((

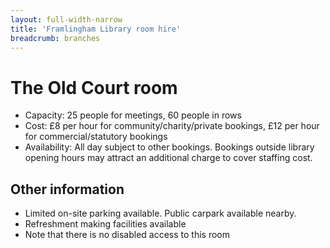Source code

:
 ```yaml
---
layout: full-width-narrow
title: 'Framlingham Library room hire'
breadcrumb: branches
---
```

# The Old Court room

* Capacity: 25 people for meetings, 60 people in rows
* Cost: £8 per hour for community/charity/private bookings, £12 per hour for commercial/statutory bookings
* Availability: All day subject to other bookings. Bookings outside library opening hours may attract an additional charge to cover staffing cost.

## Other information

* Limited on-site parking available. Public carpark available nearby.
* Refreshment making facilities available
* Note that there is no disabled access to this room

))

* Task description *
Set down exactly the lines that begin with the one containing "carpark available nearby." and end with the last line above, and no others.

* Written response *
* Limited on-site parking available. Public carpark available nearby.
* Refreshment making facilities available
* Note that there is no disabled access to this room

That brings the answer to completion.